作品の閲覧

エッセイ・コラム

「奥の細道」翁道中記(その四 小山~壬生)

池田 隆

 五日目(平成二十八年十月三十一日)
 シングル、朝食付きで6780円の合理的なホテルであったが、温泉風呂もあり、ぐっすりと眠れた。バイキング式朝食もなかなか味が良く、腹拵えも万端、同行三人は小山を出立。
 昨日と同じく思川の左岸を辿り始めるが、堤防沿いの道がやがて途切れてしまう。S翁が幅員1.5m未満の道も明示する1/25,000地図を取り出す。陸士出の面目躍如である。右岸、左岸、また右岸と橋を渡り直しては、次の目的地である「室の八島」へのルートを探り、小道を綴っていく。
 途中の梨果樹園の販売小屋では訳あり梨の接待を受ける。日差しの中を歩く身には、瑞々しい甘さと親切さが堪えられない。
 最短コースからやや外れ、林の中の摩利支天古墳や発掘調査中の琵琶塚古墳を見学し、下野国分寺跡へと寄り道をする。

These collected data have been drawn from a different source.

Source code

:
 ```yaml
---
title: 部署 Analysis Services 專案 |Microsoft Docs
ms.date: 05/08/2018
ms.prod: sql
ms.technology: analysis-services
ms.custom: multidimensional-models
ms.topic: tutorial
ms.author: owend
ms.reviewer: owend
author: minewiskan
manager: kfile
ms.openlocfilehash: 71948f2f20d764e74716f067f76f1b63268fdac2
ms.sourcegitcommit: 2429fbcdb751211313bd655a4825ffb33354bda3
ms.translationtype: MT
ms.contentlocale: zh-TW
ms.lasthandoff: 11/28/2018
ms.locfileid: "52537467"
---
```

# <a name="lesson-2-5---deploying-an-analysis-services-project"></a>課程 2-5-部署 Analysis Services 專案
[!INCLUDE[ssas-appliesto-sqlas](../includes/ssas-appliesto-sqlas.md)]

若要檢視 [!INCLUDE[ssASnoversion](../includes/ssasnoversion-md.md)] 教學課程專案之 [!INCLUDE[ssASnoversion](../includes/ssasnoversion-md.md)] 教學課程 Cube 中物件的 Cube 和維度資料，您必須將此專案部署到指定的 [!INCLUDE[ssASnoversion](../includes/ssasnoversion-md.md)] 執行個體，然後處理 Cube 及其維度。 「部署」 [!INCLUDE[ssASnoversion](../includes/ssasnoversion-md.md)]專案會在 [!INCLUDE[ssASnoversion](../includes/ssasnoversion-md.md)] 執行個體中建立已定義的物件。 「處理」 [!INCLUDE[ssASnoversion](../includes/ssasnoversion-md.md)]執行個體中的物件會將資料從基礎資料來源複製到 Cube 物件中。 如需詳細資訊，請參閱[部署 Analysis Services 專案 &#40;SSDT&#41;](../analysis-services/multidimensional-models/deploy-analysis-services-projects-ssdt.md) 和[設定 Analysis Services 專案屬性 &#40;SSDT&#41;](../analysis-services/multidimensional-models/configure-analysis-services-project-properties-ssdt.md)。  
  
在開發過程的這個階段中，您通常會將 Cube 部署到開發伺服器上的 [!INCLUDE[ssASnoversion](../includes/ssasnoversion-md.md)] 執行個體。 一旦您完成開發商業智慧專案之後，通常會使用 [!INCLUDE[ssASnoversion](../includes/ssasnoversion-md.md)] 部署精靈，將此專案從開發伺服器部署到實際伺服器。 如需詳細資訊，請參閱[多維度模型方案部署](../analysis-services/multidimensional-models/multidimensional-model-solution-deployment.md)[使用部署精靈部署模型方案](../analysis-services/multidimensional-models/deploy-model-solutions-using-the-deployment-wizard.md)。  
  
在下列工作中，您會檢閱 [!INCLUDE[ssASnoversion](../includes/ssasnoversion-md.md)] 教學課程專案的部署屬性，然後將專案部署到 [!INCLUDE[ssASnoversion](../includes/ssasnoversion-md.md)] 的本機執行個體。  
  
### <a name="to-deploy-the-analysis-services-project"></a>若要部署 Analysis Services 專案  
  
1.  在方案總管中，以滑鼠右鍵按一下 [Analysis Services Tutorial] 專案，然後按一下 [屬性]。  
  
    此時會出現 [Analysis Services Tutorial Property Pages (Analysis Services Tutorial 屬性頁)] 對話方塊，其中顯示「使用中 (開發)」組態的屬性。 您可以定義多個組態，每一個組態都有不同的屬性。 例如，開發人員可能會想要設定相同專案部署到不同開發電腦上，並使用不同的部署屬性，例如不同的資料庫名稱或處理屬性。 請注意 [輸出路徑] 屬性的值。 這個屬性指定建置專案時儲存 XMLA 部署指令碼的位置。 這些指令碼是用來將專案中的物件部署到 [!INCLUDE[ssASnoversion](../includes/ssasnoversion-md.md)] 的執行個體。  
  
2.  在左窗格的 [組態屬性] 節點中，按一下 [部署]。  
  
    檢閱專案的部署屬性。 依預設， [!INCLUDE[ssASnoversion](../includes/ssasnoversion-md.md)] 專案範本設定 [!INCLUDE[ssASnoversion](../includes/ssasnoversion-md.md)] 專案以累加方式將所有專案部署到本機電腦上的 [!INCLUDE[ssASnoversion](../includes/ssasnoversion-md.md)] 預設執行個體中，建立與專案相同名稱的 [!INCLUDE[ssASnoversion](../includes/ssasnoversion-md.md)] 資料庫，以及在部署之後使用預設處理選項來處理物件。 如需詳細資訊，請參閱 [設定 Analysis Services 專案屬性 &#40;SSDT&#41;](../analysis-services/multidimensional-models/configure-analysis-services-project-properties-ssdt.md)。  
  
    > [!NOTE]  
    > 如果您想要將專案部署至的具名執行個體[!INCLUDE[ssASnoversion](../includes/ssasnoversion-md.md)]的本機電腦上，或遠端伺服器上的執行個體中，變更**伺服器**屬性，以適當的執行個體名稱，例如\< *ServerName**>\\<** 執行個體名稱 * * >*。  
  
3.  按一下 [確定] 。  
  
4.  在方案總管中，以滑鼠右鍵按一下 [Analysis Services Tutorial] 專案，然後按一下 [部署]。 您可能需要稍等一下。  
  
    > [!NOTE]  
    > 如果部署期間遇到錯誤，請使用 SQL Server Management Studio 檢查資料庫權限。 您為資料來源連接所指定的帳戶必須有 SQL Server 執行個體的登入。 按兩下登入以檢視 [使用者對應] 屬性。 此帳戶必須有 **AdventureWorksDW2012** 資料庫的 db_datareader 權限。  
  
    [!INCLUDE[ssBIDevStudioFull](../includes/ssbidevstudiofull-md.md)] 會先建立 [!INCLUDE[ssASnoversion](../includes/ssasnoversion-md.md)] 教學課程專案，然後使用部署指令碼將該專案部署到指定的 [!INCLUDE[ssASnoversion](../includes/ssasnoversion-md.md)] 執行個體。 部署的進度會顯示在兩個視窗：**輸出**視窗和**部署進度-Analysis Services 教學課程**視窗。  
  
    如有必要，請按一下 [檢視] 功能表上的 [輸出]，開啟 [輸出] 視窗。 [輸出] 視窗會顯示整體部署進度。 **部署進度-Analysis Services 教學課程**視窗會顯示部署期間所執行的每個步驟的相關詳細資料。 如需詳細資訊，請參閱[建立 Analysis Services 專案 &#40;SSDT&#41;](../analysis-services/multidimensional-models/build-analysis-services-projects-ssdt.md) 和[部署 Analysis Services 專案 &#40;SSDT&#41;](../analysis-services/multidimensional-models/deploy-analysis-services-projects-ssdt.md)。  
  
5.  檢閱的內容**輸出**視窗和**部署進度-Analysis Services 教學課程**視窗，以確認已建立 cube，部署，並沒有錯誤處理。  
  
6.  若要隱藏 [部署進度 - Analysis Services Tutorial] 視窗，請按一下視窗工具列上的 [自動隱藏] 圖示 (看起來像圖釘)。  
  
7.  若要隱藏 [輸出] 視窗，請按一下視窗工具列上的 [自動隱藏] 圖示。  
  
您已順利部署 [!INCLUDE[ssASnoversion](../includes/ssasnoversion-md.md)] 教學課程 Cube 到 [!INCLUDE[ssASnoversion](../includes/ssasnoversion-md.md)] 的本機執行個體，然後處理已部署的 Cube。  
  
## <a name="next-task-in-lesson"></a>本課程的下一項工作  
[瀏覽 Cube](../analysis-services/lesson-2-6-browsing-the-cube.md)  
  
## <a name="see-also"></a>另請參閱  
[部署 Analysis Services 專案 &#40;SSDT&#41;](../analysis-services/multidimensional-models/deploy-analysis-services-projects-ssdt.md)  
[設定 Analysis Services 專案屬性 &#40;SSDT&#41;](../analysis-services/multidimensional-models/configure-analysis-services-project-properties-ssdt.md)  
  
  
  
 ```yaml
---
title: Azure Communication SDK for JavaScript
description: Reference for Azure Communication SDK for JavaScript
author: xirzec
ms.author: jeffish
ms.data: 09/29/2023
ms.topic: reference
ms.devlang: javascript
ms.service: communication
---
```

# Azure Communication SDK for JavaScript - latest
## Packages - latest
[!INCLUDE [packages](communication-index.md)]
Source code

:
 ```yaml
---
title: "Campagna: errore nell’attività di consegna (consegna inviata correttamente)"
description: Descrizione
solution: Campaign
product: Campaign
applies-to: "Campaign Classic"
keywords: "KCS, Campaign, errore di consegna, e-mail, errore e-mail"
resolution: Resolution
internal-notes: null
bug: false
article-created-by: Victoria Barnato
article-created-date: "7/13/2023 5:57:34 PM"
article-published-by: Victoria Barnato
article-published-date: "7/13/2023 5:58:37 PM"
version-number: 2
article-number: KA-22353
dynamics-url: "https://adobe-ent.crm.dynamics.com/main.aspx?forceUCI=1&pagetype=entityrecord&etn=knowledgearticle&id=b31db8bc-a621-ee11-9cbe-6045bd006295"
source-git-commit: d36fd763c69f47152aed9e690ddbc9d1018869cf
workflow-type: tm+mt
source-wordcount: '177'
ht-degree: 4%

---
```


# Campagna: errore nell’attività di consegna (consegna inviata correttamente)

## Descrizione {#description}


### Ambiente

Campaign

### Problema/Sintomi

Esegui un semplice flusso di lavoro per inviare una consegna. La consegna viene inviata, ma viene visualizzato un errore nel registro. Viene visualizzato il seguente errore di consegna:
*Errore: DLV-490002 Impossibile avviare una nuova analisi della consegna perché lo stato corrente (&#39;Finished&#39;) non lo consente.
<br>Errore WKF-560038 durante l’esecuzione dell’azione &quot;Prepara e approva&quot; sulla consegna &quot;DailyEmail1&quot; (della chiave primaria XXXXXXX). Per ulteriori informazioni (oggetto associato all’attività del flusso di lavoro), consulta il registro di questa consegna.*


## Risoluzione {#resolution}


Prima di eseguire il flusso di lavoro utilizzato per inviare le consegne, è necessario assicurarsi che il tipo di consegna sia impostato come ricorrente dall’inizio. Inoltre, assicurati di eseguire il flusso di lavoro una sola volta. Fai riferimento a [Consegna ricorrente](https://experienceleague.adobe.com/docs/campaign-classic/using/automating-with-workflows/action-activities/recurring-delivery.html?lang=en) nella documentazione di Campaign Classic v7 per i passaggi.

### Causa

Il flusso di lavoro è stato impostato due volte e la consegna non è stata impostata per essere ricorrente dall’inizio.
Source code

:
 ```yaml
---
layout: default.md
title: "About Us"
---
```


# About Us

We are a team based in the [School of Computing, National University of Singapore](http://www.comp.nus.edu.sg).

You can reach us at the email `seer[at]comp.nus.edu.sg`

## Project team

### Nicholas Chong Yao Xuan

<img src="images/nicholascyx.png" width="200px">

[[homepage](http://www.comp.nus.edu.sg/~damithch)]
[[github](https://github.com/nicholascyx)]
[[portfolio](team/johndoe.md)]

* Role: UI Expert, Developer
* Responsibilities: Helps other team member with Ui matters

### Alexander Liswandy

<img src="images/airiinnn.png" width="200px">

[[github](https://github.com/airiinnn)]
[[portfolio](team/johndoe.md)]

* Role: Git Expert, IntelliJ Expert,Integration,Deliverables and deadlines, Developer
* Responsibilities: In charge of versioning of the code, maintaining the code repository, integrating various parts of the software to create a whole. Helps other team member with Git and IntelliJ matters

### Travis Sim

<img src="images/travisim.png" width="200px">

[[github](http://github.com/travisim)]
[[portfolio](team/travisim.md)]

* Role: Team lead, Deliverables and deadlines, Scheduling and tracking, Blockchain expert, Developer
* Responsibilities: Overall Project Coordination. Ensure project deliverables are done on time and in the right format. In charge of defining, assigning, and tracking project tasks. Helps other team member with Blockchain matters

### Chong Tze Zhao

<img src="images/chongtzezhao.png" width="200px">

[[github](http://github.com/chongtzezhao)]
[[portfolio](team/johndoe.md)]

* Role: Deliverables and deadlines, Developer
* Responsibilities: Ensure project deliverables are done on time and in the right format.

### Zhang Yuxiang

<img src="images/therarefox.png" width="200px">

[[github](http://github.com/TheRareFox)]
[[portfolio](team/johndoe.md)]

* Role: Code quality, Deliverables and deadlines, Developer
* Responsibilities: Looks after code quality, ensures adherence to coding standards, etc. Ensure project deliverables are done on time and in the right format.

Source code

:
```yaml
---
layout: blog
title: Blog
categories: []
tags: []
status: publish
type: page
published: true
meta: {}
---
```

木立のなかの寂れた神社の前を通ると、近在の孝謙天皇神社の末社と書いてある。説明板を読む。道鏡はこの下野で没するが、二人の仲を憐れんだ村人が天皇の御霊を近くに移し、祀ったという。粋な村人だねえ。
「室の八島」へ到着。芭蕉が最初に向った歌枕(古歌に詠まれた名所)で、「煙」を詠み込むのが慣わしという。大神神社の鎮守の杜に囲まれた池苑に八つの島が浮かび、それぞれに小さな祠が祀ってある。名所というには貧弱過ぎ、芭蕉も期待外れだったようだ。「奥の細道」では曽良が語る神社縁起・説話を引用し、煙は鮗(このしろ)を焼く煙と述べるに止めている。
 新しい学説では、中世以前に詠まれた「室の八島」は大神神社の池ではなく、この地域一帯を指すとのこと。確かに関東平野では洪水時に水面から顔を出す小高い所を「島」と呼ぶ。また「煙」は「秘めた熱い恋」の縁語という。
「いかでかは思いありとも知らすべき室の八島の煙ならでは 藤原実方」
などの古歌も魚の煙では興ざめである。
 大神神社から一時間ほど歩くと、壬生の街に着く。旅館に荷物を預け、日暮れまで狭い城下町を散策する。